Prompt:
Every line of the data below is to be duplicated exactly, pictures excepted.

Exercise inputs:
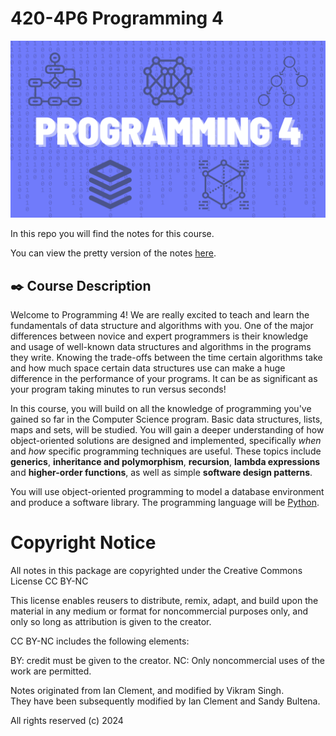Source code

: # 420-4P6 Programming 4

![Banner](Banner.png)

In this repo you will find the notes for this course.

You can view the pretty version of the notes 
[here](https://jac-cs-programming-4-w23.github.io/Notes).

## ✒️ Course Description

Welcome to Programming 4! We are really excited to teach and learn the fundamentals of data structure and algorithms 
with you. One of the major differences between novice and expert programmers is their knowledge and 
usage of well-known data structures and algorithms in the programs they write. Knowing the 
trade-offs between the time certain algorithms take and how much space certain data structures use 
can make a huge difference in the performance of your programs. It can be as significant as your 
program taking minutes to run versus seconds!

In this course, you will build on all the knowledge of programming you've gained so far in the 
Computer Science program. Basic data structures, lists, maps and sets, will be studied. You will 
gain a deeper understanding of how object-oriented solutions are designed and implemented, 
specifically _when_ and _how_ specific programming techniques are useful. These topics include 
**generics**, **inheritance and polymorphism**, **recursion**, 
**lambda expressions** and **higher-order functions**, as well as simple 
**software design patterns**. 

You will use object-oriented programming to model a database environment and produce a software 
library. The programming language will be [Python](https://docs.python.org/3.11/).

# Copyright Notice

All notes in this package are copyrighted under the Creative Commons License CC BY-NC

This license enables reusers to distribute, remix, adapt, and build upon 
the material in any medium or format for noncommercial purposes only, and only 
so long as attribution is given to the creator. 

CC BY-NC includes the following elements:

 BY: credit must be given to the creator.
 NC: Only noncommercial uses of the work are permitted.

Notes originated from Ian Clement, and modified by Vikram Singh.  
They have been subsequently modified by Ian Clement and Sandy Bultena.

All rights reserved (c) 2024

Exercise result:
Source code

: # 420-4P6 Programming 4

![Banner](Banner.png)

In this repo you will find the notes for this course.

You can view the pretty version of the notes 
[here](https://jac-cs-programming-4-w23.github.io/Notes).

## ✒️ Course Description

Welcome to Programming 4! We are really excited to teach and learn the fundamentals of data structure and algorithms 
with you. One of the major differences between novice and expert programmers is their knowledge and 
usage of well-known data structures and algorithms in the programs they write. Knowing the 
trade-offs between the time certain algorithms take and how much space certain data structures use 
can make a huge difference in the performance of your programs. It can be as significant as your 
program taking minutes to run versus seconds!

In this course, you will build on all the knowledge of programming you've gained so far in the 
Computer Science program. Basic data structures, lists, maps and sets, will be studied. You will 
gain a deeper understanding of how object-oriented solutions are designed and implemented, 
specifically _when_ and _how_ specific programming techniques are useful. These topics include 
**generics**, **inheritance and polymorphism**, **recursion**, 
**lambda expressions** and **higher-order functions**, as well as simple 
**software design patterns**. 

You will use object-oriented programming to model a database environment and produce a software 
library. The programming language will be [Python](https://docs.python.org/3.11/).

# Copyright Notice

All notes in this package are copyrighted under the Creative Commons License CC BY-NC

This license enables reusers to distribute, remix, adapt, and build upon 
the material in any medium or format for noncommercial purposes only, and only 
so long as attribution is given to the creator. 

CC BY-NC includes the following elements:

 BY: credit must be given to the creator.
 NC: Only noncommercial uses of the work are permitted.

Notes originated from Ian Clement, and modified by Vikram Singh.  
They have been subsequently modified by Ian Clement and Sandy Bultena.

All rights reserved (c) 2024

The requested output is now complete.